> [TASK DETAILS]
Exactly retype the lines from the top of the data through the line containing "## Applications in", leaving out every picture.

━━ SUPPLIED DATA ━━

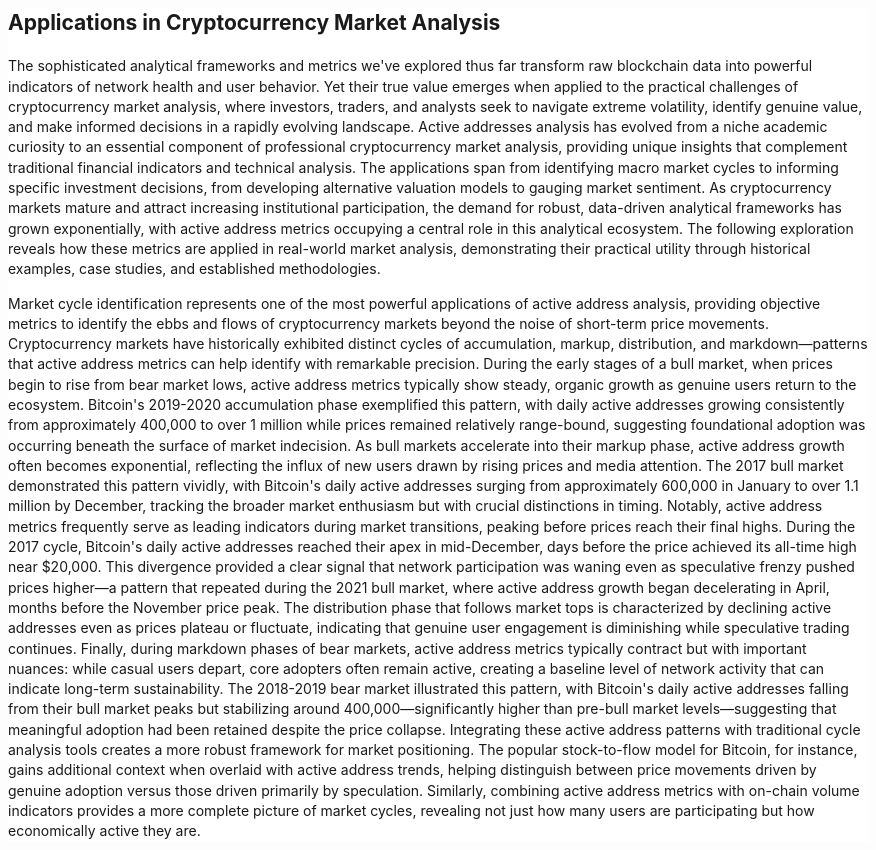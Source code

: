 
## Applications in Cryptocurrency Market Analysis

The sophisticated analytical frameworks and metrics we've explored thus far transform raw blockchain data into powerful indicators of network health and user behavior. Yet their true value emerges when applied to the practical challenges of cryptocurrency market analysis, where investors, traders, and analysts seek to navigate extreme volatility, identify genuine value, and make informed decisions in a rapidly evolving landscape. Active addresses analysis has evolved from a niche academic curiosity to an essential component of professional cryptocurrency market analysis, providing unique insights that complement traditional financial indicators and technical analysis. The applications span from identifying macro market cycles to informing specific investment decisions, from developing alternative valuation models to gauging market sentiment. As cryptocurrency markets mature and attract increasing institutional participation, the demand for robust, data-driven analytical frameworks has grown exponentially, with active address metrics occupying a central role in this analytical ecosystem. The following exploration reveals how these metrics are applied in real-world market analysis, demonstrating their practical utility through historical examples, case studies, and established methodologies.

Market cycle identification represents one of the most powerful applications of active address analysis, providing objective metrics to identify the ebbs and flows of cryptocurrency markets beyond the noise of short-term price movements. Cryptocurrency markets have historically exhibited distinct cycles of accumulation, markup, distribution, and markdown—patterns that active address metrics can help identify with remarkable precision. During the early stages of a bull market, when prices begin to rise from bear market lows, active address metrics typically show steady, organic growth as genuine users return to the ecosystem. Bitcoin's 2019-2020 accumulation phase exemplified this pattern, with daily active addresses growing consistently from approximately 400,000 to over 1 million while prices remained relatively range-bound, suggesting foundational adoption was occurring beneath the surface of market indecision. As bull markets accelerate into their markup phase, active address growth often becomes exponential, reflecting the influx of new users drawn by rising prices and media attention. The 2017 bull market demonstrated this pattern vividly, with Bitcoin's daily active addresses surging from approximately 600,000 in January to over 1.1 million by December, tracking the broader market enthusiasm but with crucial distinctions in timing. Notably, active address metrics frequently serve as leading indicators during market transitions, peaking before prices reach their final highs. During the 2017 cycle, Bitcoin's daily active addresses reached their apex in mid-December, days before the price achieved its all-time high near $20,000. This divergence provided a clear signal that network participation was waning even as speculative frenzy pushed prices higher—a pattern that repeated during the 2021 bull market, where active address growth began decelerating in April, months before the November price peak. The distribution phase that follows market tops is characterized by declining active addresses even as prices plateau or fluctuate, indicating that genuine user engagement is diminishing while speculative trading continues. Finally, during markdown phases of bear markets, active address metrics typically contract but with important nuances: while casual users depart, core adopters often remain active, creating a baseline level of network activity that can indicate long-term sustainability. The 2018-2019 bear market illustrated this pattern, with Bitcoin's daily active addresses falling from their bull market peaks but stabilizing around 400,000—significantly higher than pre-bull market levels—suggesting that meaningful adoption had been retained despite the price collapse. Integrating these active address patterns with traditional cycle analysis tools creates a more robust framework for market positioning. The popular stock-to-flow model for Bitcoin, for instance, gains additional context when overlaid with active address trends, helping distinguish between price movements driven by genuine adoption versus those driven primarily by speculation. Similarly, combining active address metrics with on-chain volume indicators provides a more complete picture of market cycles, revealing not just how many users are participating but how economically active they are.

━━━

> [RESULT OF THIS EXERCISE]
Source code

: 
## Applications in Cryptocurrency Market Analysis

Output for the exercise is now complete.